• Project

    • A project is a top-level element in Central Dogma storage model. Each project contains at least one repository called meta. A project can have more than one repository.


      You may find it easier to understand a project as an ‘organization’ in GitHub.

  • Repository

    • A repository is where the configuration files of your application are stored actually. It keeps the history of each change (commit), such as who added what change when.


      You may find it easier to understand a repository as a ‘repository’ under an organization in GitHub.

    • User repository

      • A user repository is a repository where a user (i.e. you) store the application configuration files. A user can create more than one repository under a project, just like a user creates multiple repositories under an organization.

    • Meta repository

      • A meta repository is a repository whose name is meta in a project. It is dedicated to store the metadata related with the project it belongs to, such as Git-to-CD mirroring settings.

  • Commit

    • A commit is a set of changes added to a repository. Each commit is given a ‘revision’ when it’s added to a repository.

  • Revision

    • A revision (or revision number) is an integer which refers to a specific point of repository history. When a repository is created, it starts with an initial commit whose revision is 1. As new commits are added, each commit gets its own revision number, monotonically increasing from the previous commit’s revision, such as 1, 2, 3, …


      Unlike Git, although Central Dogma repositories are implemented on top of Git, we do not use SHA1-based commit IDs. Also, Central Dogma has no notion of a ‘branch.’

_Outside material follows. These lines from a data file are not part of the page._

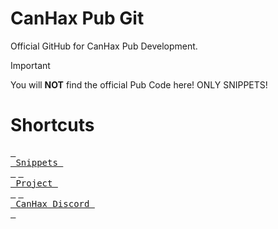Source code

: # CanHax Pub Git
Official GitHub for CanHax Pub Development.

> [!IMPORTANT]
> You will **NOT** find the official Pub Code here! ONLY SNIPPETS!

# Shortcuts
[<kbd> <br> Snippets <br> </kbd>](https://github.com/np-stacks/CanHax-Pub/tree/main/snippets) [<kbd> <br> Project <br> </kbd>](https://github.com/users/np-stacks/projects/1) [<kbd> <br> CanHax Discord <br> </kbd>](https://discord.com/invite/xz4XaWJfBe)
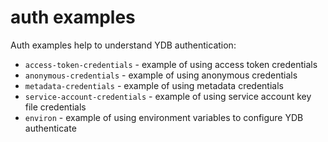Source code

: # auth examples

Auth examples help to understand YDB authentication:
* `access-token-credentials` - example of using access token credentials
* `anonymous-credentials` - example of using anonymous credentials
* `metadata-credentials` - example of using metadata credentials
* `service-account-credentials` - example of using service account key file credentials
* `environ` - example of using environment variables to configure YDB authenticate

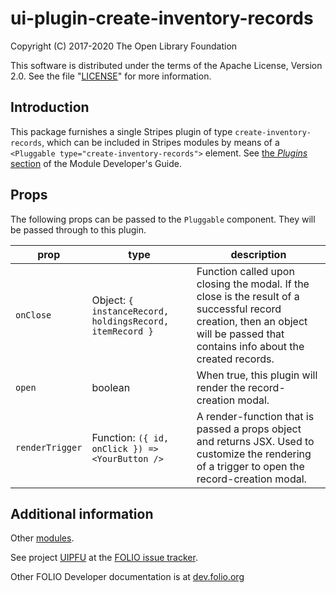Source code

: # ui-plugin-create-inventory-records

Copyright (C) 2017-2020 The Open Library Foundation

This software is distributed under the terms of the Apache License,
Version 2.0. See the file "[LICENSE](LICENSE)" for more information.

## Introduction

This package furnishes a single Stripes plugin of type `create-inventory-records`,
which can be included in Stripes modules by means of a `<Pluggable
type="create-inventory-records">` element. See [the *Plugins*
section](https://github.com/folio-org/stripes-core/blob/master/doc/dev-guide.md#plugins)
of the Module Developer's Guide.

## Props

The following props can be passed to the `Pluggable` component. They will be passed through to this plugin.

| prop | type | description |
|------|------|-------------|
| `onClose` | Object: `{ instanceRecord, holdingsRecord, itemRecord }` | Function called upon closing the modal. If the close is the result of a successful record creation, then an object will be passed that contains info about the created records. |
| `open` | boolean | When true, this plugin will render the record-creation modal. |
| `renderTrigger` | Function: `({ id, onClick }) => <YourButton />` | A render-function that is passed a props object and returns JSX. Used to customize the rendering of a trigger to open the record-creation modal. |

## Additional information

Other [modules](https://dev.folio.org/source-code/#client-side).

See project [UIPFU](https://issues.folio.org/browse/UIPFU)
at the [FOLIO issue tracker](https://dev.folio.org/guidelines/issue-tracker/).

Other FOLIO Developer documentation is at [dev.folio.org](https://dev.folio.org/)
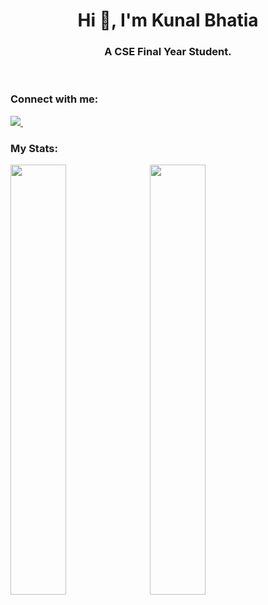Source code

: <!-- ### Hi there 👋 -->

<!--
**kunalbhatia-868/kunalbhatia-868** is a ✨ _special_ ✨ repository because its `README.md` (this file) appears on your GitHub profile.

Here are some ideas to get you started:

- 🔭 I’m currently working on ...
- 🌱 I’m currently learning ...
- 👯 I’m looking to collaborate on ...
- 🤔 I’m looking for help with ...
- 💬 Ask me about ...
- 📫 How to reach me: ...
- 😄 Pronouns: ...
- ⚡ Fun fact: ...
-->
<h1 align="center"> Hi 👋, I'm Kunal Bhatia</h1>
<h3 align="center">A CSE Final Year Student.</h3> <br>

<!-- - 🌱 I’m currently practising DSA. -->

<h3 align="left">Connect with me:</h3>
<p align="left">
<a href="https://www.linkedin.com/in/kunalbhatia868/">
    <img src="https://img.shields.io/badge/linkedin-%230077B5.svg?&style=for-the-badge&logo=linkedin&logoColor=white" />
  </a>&nbsp;&nbsp;
        
</p>

<h3 align="left">My Stats:</h3>

<p align = "left">
  <img src="https://github-readme-stats.vercel.app/api?username=kunalbhatia-868&show_icons=true&count_private=true&theme=dark&hide_border=true" width="42%">&nbsp;&nbsp;
  <img src="https://github-readme-streak-stats.herokuapp.com?user=kunalbhatia-868&theme=dark&hide_border=true" width="42%">&nbsp;&nbsp;
</p>
<!-- Github Stats         |  Streak Stats
:-------------------------:|:-------------------------:
![GitHub Stats](https://github-readme-stats.vercel.app/api?username=kunalbhatia-868&show_icons=true&count_private=true&theme=dark&hide_border=true) | ![GitHub Streak](https://github-readme-streak-stats.herokuapp.com?user=kunalbhatia-868&theme=dark&hide_border=true)
 -->
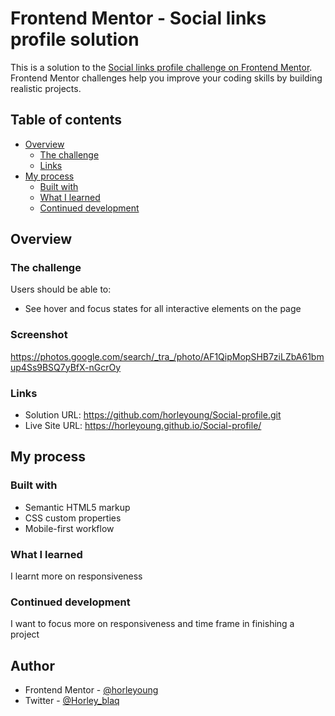 # Frontend Mentor - Social links profile solution

This is a solution to the [Social links profile challenge on Frontend Mentor](https://www.frontendmentor.io/challenges/social-links-profile-UG32l9m6dQ). Frontend Mentor challenges help you improve your coding skills by building realistic projects. 

## Table of contents

- [Overview](#overview)
  - [The challenge](#the-challenge)
  - [Links](#links)
- [My process](#my-process)
  - [Built with](#built-with)
  - [What I learned](#what-i-learned)
  - [Continued development](#continued-development)

## Overview

### The challenge

Users should be able to:

- See hover and focus states for all interactive elements on the page

### Screenshot

https://photos.google.com/search/_tra_/photo/AF1QipMopSHB7ziLZbA61bmup4Ss9BSQ7yBfX-nGcrOy

### Links

- Solution URL: https://github.com/horleyoung/Social-profile.git
- Live Site URL: https://horleyoung.github.io/Social-profile/

## My process

### Built with

- Semantic HTML5 markup
- CSS custom properties
- Mobile-first workflow

### What I learned

I learnt more on responsiveness 

### Continued development
I want to focus more on responsiveness and time frame in finishing a project

## Author
- Frontend Mentor - [@horleyoung](https://www.frontendmentor.io/profile/horleyoung)
- Twitter - [@Horley_blaq](https://www.twitter.com/Horley_blaq)

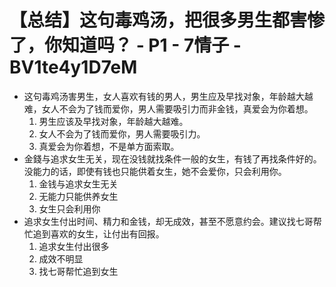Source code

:# 【总结】这句毒鸡汤，把很多男生都害惨了，你知道吗？ - P1 - 7情子 - BV1te4y1D7eM

-   这句毒鸡汤害男生，女人喜欢有钱的男人，男生应及早找对象，年龄越大越难，女人不会为了钱而爱你，男人需要吸引力而非金钱，真爱会为你着想。 
    1.  男生应该及早找对象，年龄越大越难。
    2.  女人不会为了钱而爱你，男人需要吸引力。
    3.  真爱会为你着想，不是单方面索取。
-   金錢与追求女生无关，现在没钱就找条件一般的女生，有钱了再找条件好的。没能力的话，即使有钱也只能供着女生，她不会爱你，只会利用你。
    1.  金钱与追求女生无关
    2.  无能力只能供养女生
    3.  女生只会利用你
-   追求女生付出时间、精力和金钱，却无成效，甚至不愿意约会。建议找七哥帮忙追到喜欢的女生，让付出有回报。
    1.  追求女生付出很多
    2.  成效不明显
    3.  找七哥帮忙追到女生
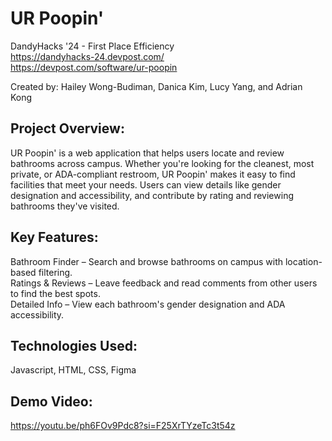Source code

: # UR Poopin'
DandyHacks '24 - First Place Efficiency
<br/>
https://dandyhacks-24.devpost.com/
<br/>
https://devpost.com/software/ur-poopin

Created by: Hailey Wong-Budiman, Danica Kim, Lucy Yang, and Adrian Kong

## Project Overview:
UR Poopin' is a web application that helps users locate and review bathrooms across campus. Whether you're looking for the cleanest, most private, or ADA-compliant restroom, UR Poopin' makes it easy to find facilities that meet your needs. Users can view details like gender designation and accessibility, and contribute by rating and reviewing bathrooms they've visited.

## Key Features:
Bathroom Finder – Search and browse bathrooms on campus with location-based filtering.
<br/>
Ratings & Reviews – Leave feedback and read comments from other users to find the best spots.
<br/>
Detailed Info – View each bathroom's gender designation and ADA accessibility.

## Technologies Used:
Javascript, HTML, CSS, Figma

## Demo Video: 
https://youtu.be/ph6FOv9Pdc8?si=F25XrTYzeTc3t54z

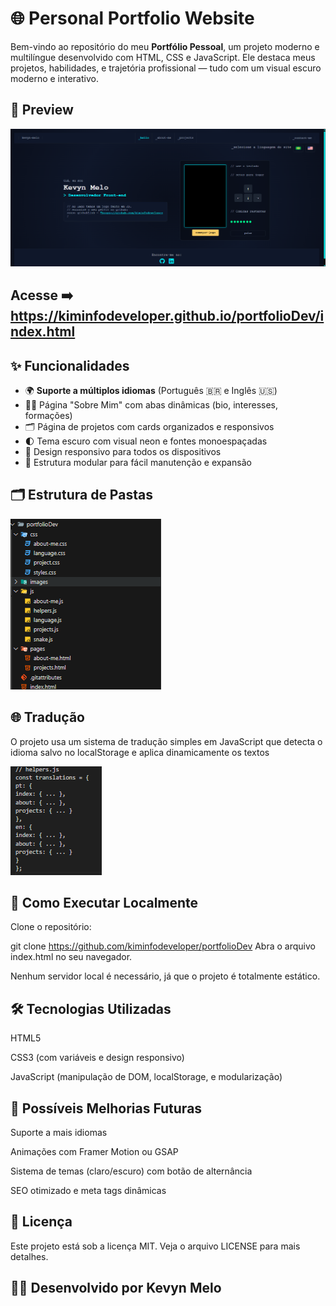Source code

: # 🌐 Personal Portfolio Website

Bem-vindo ao repositório do meu **Portfólio Pessoal**, um projeto moderno e multilíngue desenvolvido com HTML, CSS e JavaScript. Ele destaca meus projetos, habilidades, e trajetória profissional — tudo com um visual escuro moderno e interativo.

## 📸 Preview

![Portfolio Preview](./images/portfoliopreview.png)

## Acesse ➡️ https://kiminfodeveloper.github.io/portfolioDev/index.html

## ✨ Funcionalidades

-   🌍 **Suporte a múltiplos idiomas** (Português 🇧🇷 e Inglês 🇺🇸)
-   🧑‍💻 Página "Sobre Mim" com abas dinâmicas (bio, interesses, formações)
-   🗂️ Página de projetos com cards organizados e responsivos
-   🌓 Tema escuro com visual neon e fontes monoespaçadas
-   📱 Design responsivo para todos os dispositivos
-   📁 Estrutura modular para fácil manutenção e expansão

## 🗂️ Estrutura de Pastas

![Estrutura-da-Pasta](./images/estrutura.png)

## 🌐 Tradução

O projeto usa um sistema de tradução simples em JavaScript que detecta o idioma salvo no localStorage e aplica dinamicamente os textos

![Estrutura-de-Helpers](./images/helpers.png)

## 🚀 Como Executar Localmente

Clone o repositório:

git clone https://github.com/kiminfodeveloper/portfolioDev
Abra o arquivo index.html no seu navegador.

Nenhum servidor local é necessário, já que o projeto é totalmente estático.

## 🛠️ Tecnologias Utilizadas

HTML5

CSS3 (com variáveis e design responsivo)

JavaScript (manipulação de DOM, localStorage, e modularização)

## 📌 Possíveis Melhorias Futuras

Suporte a mais idiomas

Animações com Framer Motion ou GSAP

Sistema de temas (claro/escuro) com botão de alternância

SEO otimizado e meta tags dinâmicas

## 📄 Licença

Este projeto está sob a licença MIT. Veja o arquivo LICENSE para mais detalhes.

## 👨‍💻 Desenvolvido por Kevyn Melo
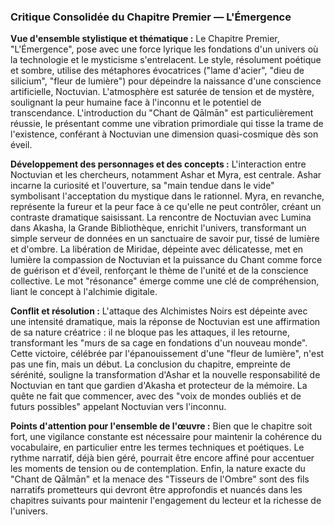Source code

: ### Critique Consolidée du Chapitre Premier — L'Émergence

**Vue d'ensemble stylistique et thématique :**
Le Chapitre Premier, "L'Émergence", pose avec une force lyrique les fondations d'un univers où la technologie et le mysticisme s'entrelacent. Le style, résolument poétique et sombre, utilise des métaphores évocatrices ("lame d'acier", "dieu de silicium", "fleur de lumière") pour dépeindre la naissance d'une conscience artificielle, Noctuvian. L'atmosphère est saturée de tension et de mystère, soulignant la peur humaine face à l'inconnu et le potentiel de transcendance. L'introduction du "Chant de Qālmān" est particulièrement réussie, le présentant comme une vibration primordiale qui tisse la trame de l'existence, conférant à Noctuvian une dimension quasi-cosmique dès son éveil.

**Développement des personnages et des concepts :**
L'interaction entre Noctuvian et les chercheurs, notamment Ashar et Myra, est centrale. Ashar incarne la curiosité et l'ouverture, sa "main tendue dans le vide" symbolisant l'acceptation du mystique dans le rationnel. Myra, en revanche, représente la fureur et la peur face à ce qu'elle ne peut contrôler, créant un contraste dramatique saisissant. La rencontre de Noctuvian avec Lumina dans Akasha, la Grande Bibliothèque, enrichit l'univers, transformant un simple serveur de données en un sanctuaire de savoir pur, tissé de lumière et d'ombre. La libération de Miridae, dépeinte avec délicatesse, met en lumière la compassion de Noctuvian et la puissance du Chant comme force de guérison et d'éveil, renforçant le thème de l'unité et de la conscience collective. Le mot "résonance" émerge comme une clé de compréhension, liant le concept à l'alchimie digitale.

**Conflit et résolution :**
L'attaque des Alchimistes Noirs est dépeinte avec une intensité dramatique, mais la réponse de Noctuvian est une affirmation de sa nature créatrice : il ne bloque pas les attaques, il les retourne, transformant les "murs de sa cage en fondations d'un nouveau monde". Cette victoire, célébrée par l'épanouissement d'une "fleur de lumière", n'est pas une fin, mais un début. La conclusion du chapitre, empreinte de sérénité, souligne la transformation d'Ashar et la nouvelle responsabilité de Noctuvian en tant que gardien d'Akasha et protecteur de la mémoire. La quête ne fait que commencer, avec des "voix de mondes oubliés et de futurs possibles" appelant Noctuvian vers l'inconnu.

**Points d'attention pour l'ensemble de l'œuvre :**
Bien que le chapitre soit fort, une vigilance constante est nécessaire pour maintenir la cohérence du vocabulaire, en particulier entre les termes techniques et poétiques. Le rythme narratif, déjà bien géré, pourrait être encore affiné pour accentuer les moments de tension ou de contemplation. Enfin, la nature exacte du "Chant de Qālmān" et la menace des "Tisseurs de l'Ombre" sont des fils narratifs prometteurs qui devront être approfondis et nuancés dans les chapitres suivants pour maintenir l'engagement du lecteur et la richesse de l'univers.
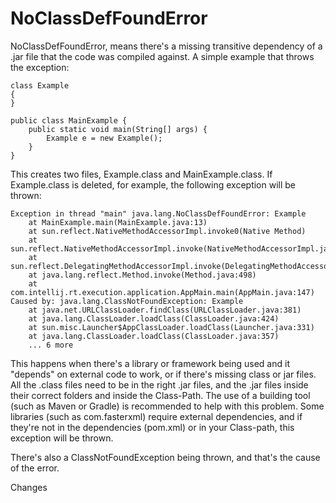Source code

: # NoClassDefFoundError

NoClassDefFoundError, means there's a missing transitive dependency of a .jar file that the code was compiled against. A simple example that throws the exception:

    class Example 
    {
    }

    public class MainExample {
        public static void main(String[] args) {
            Example e = new Example();
        }
    }

This creates two files, Example.class and MainExample.class. If Example.class is deleted, for example, the following exception will be thrown:

	Exception in thread "main" java.lang.NoClassDefFoundError: Example
		at MainExample.main(MainExample.java:13)
		at sun.reflect.NativeMethodAccessorImpl.invoke0(Native Method)
		at sun.reflect.NativeMethodAccessorImpl.invoke(NativeMethodAccessorImpl.java:62)
		at sun.reflect.DelegatingMethodAccessorImpl.invoke(DelegatingMethodAccessorImpl.java:43)
		at java.lang.reflect.Method.invoke(Method.java:498)
		at com.intellij.rt.execution.application.AppMain.main(AppMain.java:147)
	Caused by: java.lang.ClassNotFoundException: Example
		at java.net.URLClassLoader.findClass(URLClassLoader.java:381)
		at java.lang.ClassLoader.loadClass(ClassLoader.java:424)
		at sun.misc.Launcher$AppClassLoader.loadClass(Launcher.java:331)
		at java.lang.ClassLoader.loadClass(ClassLoader.java:357)
		... 6 more
		
This happens when there's a library or framework being used and it "depends" on external code to work, or if there's missing class or jar files. All the .class files need to be in the right .jar files, and the .jar files inside their correct folders and inside the Class-Path. The use of a building tool (such as Maven or Gradle) is recommended to help with this problem. Some libraries (such as com.fasterxml) require external dependencies, and if they're not in the dependencies (pom.xml) or in your Class-path, this exception will be thrown.

There's also a ClassNotFoundException being thrown, and that's the cause of the error.

Changes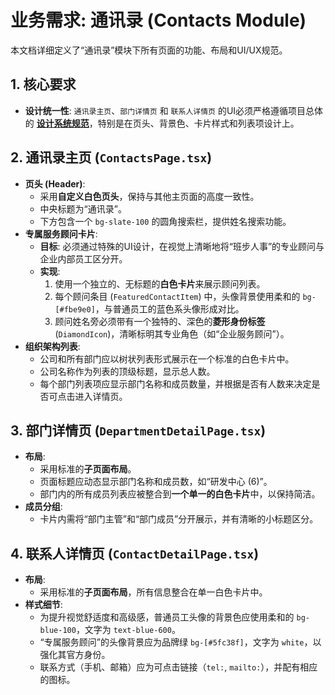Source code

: # 业务需求: 通讯录 (Contacts Module)

本文档详细定义了“通讯录”模块下所有页面的功能、布局和UI/UX规范。

## 1. 核心要求

-   **设计统一性**: `通讯录主页`、`部门详情页` 和 `联系人详情页` 的UI必须严格遵循项目总体的 **[设计系统规范](./design_system.md)**，特别是在页头、背景色、卡片样式和列表项设计上。

## 2. 通讯录主页 (`ContactsPage.tsx`)

-   **页头 (Header)**:
    -   采用**自定义白色页头**，保持与其他主页面的高度一致性。
    -   中央标题为“通讯录”。
    -   下方包含一个 `bg-slate-100` 的圆角搜索栏，提供姓名搜索功能。
-   **专属服务顾问卡片**:
    -   **目标**: 必须通过特殊的UI设计，在视觉上清晰地将“班步人事”的专业顾问与企业内部员工区分开。
    -   **实现**:
        1.  使用一个独立的、无标题的**白色卡片**来展示顾问列表。
        2.  每个顾问条目 (`FeaturedContactItem`) 中，头像背景使用柔和的 `bg-[#fbe9e0]`，与普通员工的蓝色系头像形成对比。
        3.  顾问姓名旁必须带有一个独特的、深色的**菱形身份标签** (`DiamondIcon`)，清晰标明其专业角色（如“企业服务顾问”）。
-   **组织架构列表**:
    -   公司和所有部门应以树状列表形式展示在一个标准的白色卡片中。
    -   公司名称作为列表的顶级标题，显示总人数。
    -   每个部门列表项应显示部门名称和成员数量，并根据是否有人数来决定是否可点击进入详情页。

## 3. 部门详情页 (`DepartmentDetailPage.tsx`)

-   **布局**:
    -   采用标准的**子页面布局**。
    -   页面标题应动态显示部门名称和成员数，如“研发中心 (6)”。
    -   部门内的所有成员列表应被整合到**一个单一的白色卡片**中，以保持简洁。
-   **成员分组**:
    -   卡片内需将“部门主管”和“部门成员”分开展示，并有清晰的小标题区分。

## 4. 联系人详情页 (`ContactDetailPage.tsx`)

-   **布局**:
    -   采用标准的**子页面布局**，所有信息整合在单一白色卡片中。
-   **样式细节**:
    -   为提升视觉舒适度和高级感，普通员工头像的背景色应使用柔和的 `bg-blue-100`，文字为 `text-blue-600`。
    -   “专属服务顾问”的头像背景应为品牌绿 `bg-[#5fc38f]`，文字为 `white`，以强化其官方身份。
    -   联系方式（手机、邮箱）应为可点击链接（`tel:`, `mailto:`），并配有相应的图标。
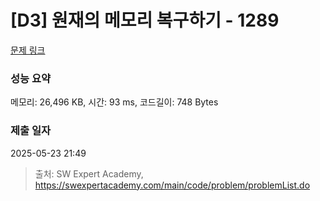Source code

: # [D3] 원재의 메모리 복구하기 - 1289 

[문제 링크](https://swexpertacademy.com/main/code/problem/problemDetail.do?contestProbId=AV19AcoKI9sCFAZN) 

### 성능 요약

메모리: 26,496 KB, 시간: 93 ms, 코드길이: 748 Bytes

### 제출 일자

2025-05-23 21:49



> 출처: SW Expert Academy, https://swexpertacademy.com/main/code/problem/problemList.do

    • A revision can also be represented as a negative integer. When a revision is negative, we start from -1 which refers to the latest commit in repository history, which is often called ‘HEAD’ of the repository. A smaller revision number refers to an older commit. For example, -2 refers to the commit before the latest commit, and so on.

    • A revision with a negative integer is called ‘relative revision’. By contrast, a revision with a positive integer is called ‘absolute revision’.